Plain-text document sources:
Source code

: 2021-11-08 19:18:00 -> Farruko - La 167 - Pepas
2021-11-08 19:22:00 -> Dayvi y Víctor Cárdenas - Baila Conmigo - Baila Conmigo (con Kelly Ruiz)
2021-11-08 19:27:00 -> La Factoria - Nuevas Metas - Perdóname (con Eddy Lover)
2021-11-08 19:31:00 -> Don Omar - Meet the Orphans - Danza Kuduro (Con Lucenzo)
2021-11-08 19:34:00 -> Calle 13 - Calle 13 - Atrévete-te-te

What the task requires: All lines from the one containing "2021-11-08 19:27:00 ->" through the final line of the records above are to be set down exactly, and no other line is to appear.

Written answer:
2021-11-08 19:27:00 -> La Factoria - Nuevas Metas - Perdóname (con Eddy Lover)
2021-11-08 19:31:00 -> Don Omar - Meet the Orphans - Danza Kuduro (Con Lucenzo)
2021-11-08 19:34:00 -> Calle 13 - Calle 13 - Atrévete-te-te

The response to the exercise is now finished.